Why Pilot Your Sales 2.0 Programs?

I’m publishing a series of Q&A excerpts from my interviews with Sales 2.0 leaders, which will appear in my next book. This is the first excerpt from my interview with Jim Pitkow, CEO of Attributor, which produces Web-monitoring software that protects publishers’ revenue by preventing unauthorized use of content.

An inside-sales veteran, Pitkow worked with my company, Phone Works, to research his market and customers as well as test the feasibility of using an inside-sales model, before he ramped up his sales efforts. Like most Sales 2.0 leaders, Pitkow isn’t afraid to try new things, but he is smart enough to test his hypotheses on small scales with pilot programs in all aspects of his business.

Anneke: Why did you decide to run an inside-sales pilot program?

Jim: The pilot allowed us to address the multiple objectives of customer validation and customer development. Also, when you take a company that has existing product and some customers, but is struggling toward a fully scalable, repeatable sales model, we had to answer the question, “Do we have the right customer/product fit?”

I became Attributor’s CEO in January 2009 and was left with a set of key business strategy questions and options: How do I get that customer/product fit nailed and find out what repeatable sales processes I have? What’s the right sales model? Is it field sales or is it inside sales? What are the average sale prices? I knew I could find the answers through piloting an inside-sales program.

Anneke: What challenges did the pilot help you mitigate, given you were a small startup with limited resources?

Jim: One of the biggest challenges startups face is sales execution risk. When a company has a few sales, they think those sales are repeatable, and they think a field sales model is the best approach. Then they go out and hire a VP of sales based on these hunches, not metrics. Some time later, the CEO realizes the person they hired to run sales is not the best fit and/or that their field sales model is probably a telesales model.
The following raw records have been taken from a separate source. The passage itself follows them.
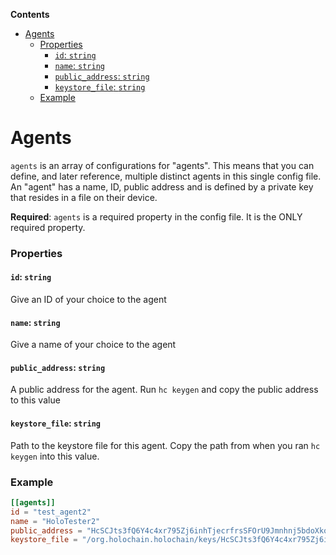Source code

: <!-- START doctoc generated TOC please keep comment here to allow auto update -->
<!-- DON'T EDIT THIS SECTION, INSTEAD RE-RUN doctoc TO UPDATE -->
**Contents**

- [Agents](#agents)
    - [Properties](#properties)
      - [`id`: `string`](#id-string)
      - [`name`: `string`](#name-string)
      - [`public_address`: `string`](#public_address-string)
      - [`keystore_file`: `string`](#keystore_file-string)
    - [Example](#example)

<!-- END doctoc generated TOC please keep comment here to allow auto update -->

# Agents

`agents` is an array of configurations for "agents". This means that you can define, and later reference, multiple distinct agents in this single config file. An "agent" has a name, ID, public address and is defined by a private key that resides in a file on their device.

**Required**: `agents` is a required property in the config file. It is the ONLY required property.

### Properties

#### `id`: `string`
Give an ID of your choice to the agent

#### `name`: `string`
Give a name of your choice to the agent

#### `public_address`: `string`
A public address for the agent. Run ```hc keygen``` and copy the public address to this value

#### `keystore_file`: `string`
Path to the keystore file for this agent. Copy the path from when you ran ```hc keygen``` into this value.


### Example
```toml
[[agents]]
id = "test_agent2"
name = "HoloTester2"
public_address = "HcSCJts3fQ6Y4c4xr795Zj6inhTjecrfrsSFOrU9Jmnhnj5bdoXkoPSJivrm3wi"
keystore_file = "/org.holochain.holochain/keys/HcSCJts3fQ6Y4c4xr795Zj6inhTjecrfrsSFOrU9Jmnhnj5bdoXkoPSJivrm3wi"
```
They’ve wasted anywhere from six months to, sometimes, 2 years before they get that clarity.

I wanted to be able to show demonstrable results quickly. The last thing I could stand to do is go six months, hire a telesales person, find out they’re not performing and have to start over from scratch. I didn’t have the time or the investor support to do that.

Anneke: You needed to fast track.

Jim: Exactly, so I hired Phone Works to help us to mitigate the sales execution risk, so we could test the market quickly and efficiently, and leave the market forces — not our ability to recruit, execute and perform — as the only unknown variable. That’s what we did, and it turned out to be very productive.

What is your experience with pilot programs? Have they revealed unexpected findings? Helped prove possible results?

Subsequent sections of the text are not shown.